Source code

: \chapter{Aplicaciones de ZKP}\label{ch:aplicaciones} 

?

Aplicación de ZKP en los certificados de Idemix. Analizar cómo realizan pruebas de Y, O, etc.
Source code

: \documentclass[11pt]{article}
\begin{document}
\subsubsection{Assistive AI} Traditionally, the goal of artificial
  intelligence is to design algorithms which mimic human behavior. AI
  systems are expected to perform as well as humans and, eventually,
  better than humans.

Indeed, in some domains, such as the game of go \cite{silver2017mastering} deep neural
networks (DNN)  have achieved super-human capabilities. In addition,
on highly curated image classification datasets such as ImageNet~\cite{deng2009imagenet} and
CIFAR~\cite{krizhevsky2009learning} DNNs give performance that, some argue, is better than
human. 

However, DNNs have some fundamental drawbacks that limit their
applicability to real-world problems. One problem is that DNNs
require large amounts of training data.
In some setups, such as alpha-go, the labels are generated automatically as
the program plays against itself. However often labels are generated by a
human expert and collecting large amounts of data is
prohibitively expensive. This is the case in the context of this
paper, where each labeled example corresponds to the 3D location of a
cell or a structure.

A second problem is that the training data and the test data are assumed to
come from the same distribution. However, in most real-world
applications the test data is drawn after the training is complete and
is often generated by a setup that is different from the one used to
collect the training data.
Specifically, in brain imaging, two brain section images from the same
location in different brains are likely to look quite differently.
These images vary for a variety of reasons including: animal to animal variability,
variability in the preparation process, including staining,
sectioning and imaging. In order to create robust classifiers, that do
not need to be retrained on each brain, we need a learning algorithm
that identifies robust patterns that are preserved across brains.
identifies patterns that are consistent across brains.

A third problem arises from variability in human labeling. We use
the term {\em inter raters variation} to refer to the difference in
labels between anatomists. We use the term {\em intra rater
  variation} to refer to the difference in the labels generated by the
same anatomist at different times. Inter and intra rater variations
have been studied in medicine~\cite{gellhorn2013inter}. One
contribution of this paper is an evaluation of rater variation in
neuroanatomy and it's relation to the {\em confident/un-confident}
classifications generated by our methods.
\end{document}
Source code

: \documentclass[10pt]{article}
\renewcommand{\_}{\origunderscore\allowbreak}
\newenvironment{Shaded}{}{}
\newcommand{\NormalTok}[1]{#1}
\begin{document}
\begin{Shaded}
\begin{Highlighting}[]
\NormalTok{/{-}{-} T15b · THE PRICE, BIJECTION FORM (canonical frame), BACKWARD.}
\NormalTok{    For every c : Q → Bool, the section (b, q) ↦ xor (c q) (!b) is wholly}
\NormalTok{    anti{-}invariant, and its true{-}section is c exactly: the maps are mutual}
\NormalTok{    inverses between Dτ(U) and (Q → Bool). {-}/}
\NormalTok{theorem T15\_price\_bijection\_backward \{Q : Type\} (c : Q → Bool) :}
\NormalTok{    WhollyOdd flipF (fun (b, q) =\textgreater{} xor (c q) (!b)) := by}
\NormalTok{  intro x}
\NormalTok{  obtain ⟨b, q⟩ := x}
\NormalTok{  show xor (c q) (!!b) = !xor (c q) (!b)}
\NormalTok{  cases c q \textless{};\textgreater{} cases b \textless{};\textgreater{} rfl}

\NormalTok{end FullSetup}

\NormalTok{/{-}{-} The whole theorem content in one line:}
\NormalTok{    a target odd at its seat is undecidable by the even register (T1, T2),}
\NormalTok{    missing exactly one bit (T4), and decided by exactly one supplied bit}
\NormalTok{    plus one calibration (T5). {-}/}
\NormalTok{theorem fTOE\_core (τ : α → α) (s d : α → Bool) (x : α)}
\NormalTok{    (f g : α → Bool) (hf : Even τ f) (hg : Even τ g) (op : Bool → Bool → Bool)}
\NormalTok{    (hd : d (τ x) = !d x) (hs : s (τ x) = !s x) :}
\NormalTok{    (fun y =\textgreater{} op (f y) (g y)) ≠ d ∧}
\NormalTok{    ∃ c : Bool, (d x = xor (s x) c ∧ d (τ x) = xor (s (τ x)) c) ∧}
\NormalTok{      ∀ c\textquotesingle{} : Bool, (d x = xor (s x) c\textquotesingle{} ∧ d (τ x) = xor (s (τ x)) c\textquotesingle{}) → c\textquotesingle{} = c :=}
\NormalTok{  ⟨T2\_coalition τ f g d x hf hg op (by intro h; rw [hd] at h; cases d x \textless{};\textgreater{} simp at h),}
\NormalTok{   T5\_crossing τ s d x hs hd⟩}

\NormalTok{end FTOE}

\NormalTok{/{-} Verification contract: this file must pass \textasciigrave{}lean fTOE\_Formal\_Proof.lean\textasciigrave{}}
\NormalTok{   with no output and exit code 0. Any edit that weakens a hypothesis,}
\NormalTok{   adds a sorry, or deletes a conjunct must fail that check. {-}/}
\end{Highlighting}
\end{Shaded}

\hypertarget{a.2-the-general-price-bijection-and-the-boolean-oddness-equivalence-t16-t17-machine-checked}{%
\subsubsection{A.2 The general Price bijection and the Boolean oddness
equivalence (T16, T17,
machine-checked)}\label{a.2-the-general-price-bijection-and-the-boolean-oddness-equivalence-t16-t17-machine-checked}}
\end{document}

+ + + +

- _Exercise directions_:
The required output is the stretch of entries above from the line containing "neuroanatomy and it's" through the line containing "Verification contract: this", reproduced exactly.

- _Exercise answer_:
neuroanatomy and it's relation to the {\em confident/un-confident}
classifications generated by our methods.
\end{document}
Source code

: \documentclass[10pt]{article}
\renewcommand{\_}{\origunderscore\allowbreak}
\newenvironment{Shaded}{}{}
\newcommand{\NormalTok}[1]{#1}
\begin{document}
\begin{Shaded}
\begin{Highlighting}[]
\NormalTok{/{-}{-} T15b · THE PRICE, BIJECTION FORM (canonical frame), BACKWARD.}
\NormalTok{    For every c : Q → Bool, the section (b, q) ↦ xor (c q) (!b) is wholly}
\NormalTok{    anti{-}invariant, and its true{-}section is c exactly: the maps are mutual}
\NormalTok{    inverses between Dτ(U) and (Q → Bool). {-}/}
\NormalTok{theorem T15\_price\_bijection\_backward \{Q : Type\} (c : Q → Bool) :}
\NormalTok{    WhollyOdd flipF (fun (b, q) =\textgreater{} xor (c q) (!b)) := by}
\NormalTok{  intro x}
\NormalTok{  obtain ⟨b, q⟩ := x}
\NormalTok{  show xor (c q) (!!b) = !xor (c q) (!b)}
\NormalTok{  cases c q \textless{};\textgreater{} cases b \textless{};\textgreater{} rfl}

\NormalTok{end FullSetup}

\NormalTok{/{-}{-} The whole theorem content in one line:}
\NormalTok{    a target odd at its seat is undecidable by the even register (T1, T2),}
\NormalTok{    missing exactly one bit (T4), and decided by exactly one supplied bit}
\NormalTok{    plus one calibration (T5). {-}/}
\NormalTok{theorem fTOE\_core (τ : α → α) (s d : α → Bool) (x : α)}
\NormalTok{    (f g : α → Bool) (hf : Even τ f) (hg : Even τ g) (op : Bool → Bool → Bool)}
\NormalTok{    (hd : d (τ x) = !d x) (hs : s (τ x) = !s x) :}
\NormalTok{    (fun y =\textgreater{} op (f y) (g y)) ≠ d ∧}
\NormalTok{    ∃ c : Bool, (d x = xor (s x) c ∧ d (τ x) = xor (s (τ x)) c) ∧}
\NormalTok{      ∀ c\textquotesingle{} : Bool, (d x = xor (s x) c\textquotesingle{} ∧ d (τ x) = xor (s (τ x)) c\textquotesingle{}) → c\textquotesingle{} = c :=}
\NormalTok{  ⟨T2\_coalition τ f g d x hf hg op (by intro h; rw [hd] at h; cases d x \textless{};\textgreater{} simp at h),}
\NormalTok{   T5\_crossing τ s d x hs hd⟩}

\NormalTok{end FTOE}

\NormalTok{/{-} Verification contract: this file must pass \textasciigrave{}lean fTOE\_Formal\_Proof.lean\textasciigrave{}}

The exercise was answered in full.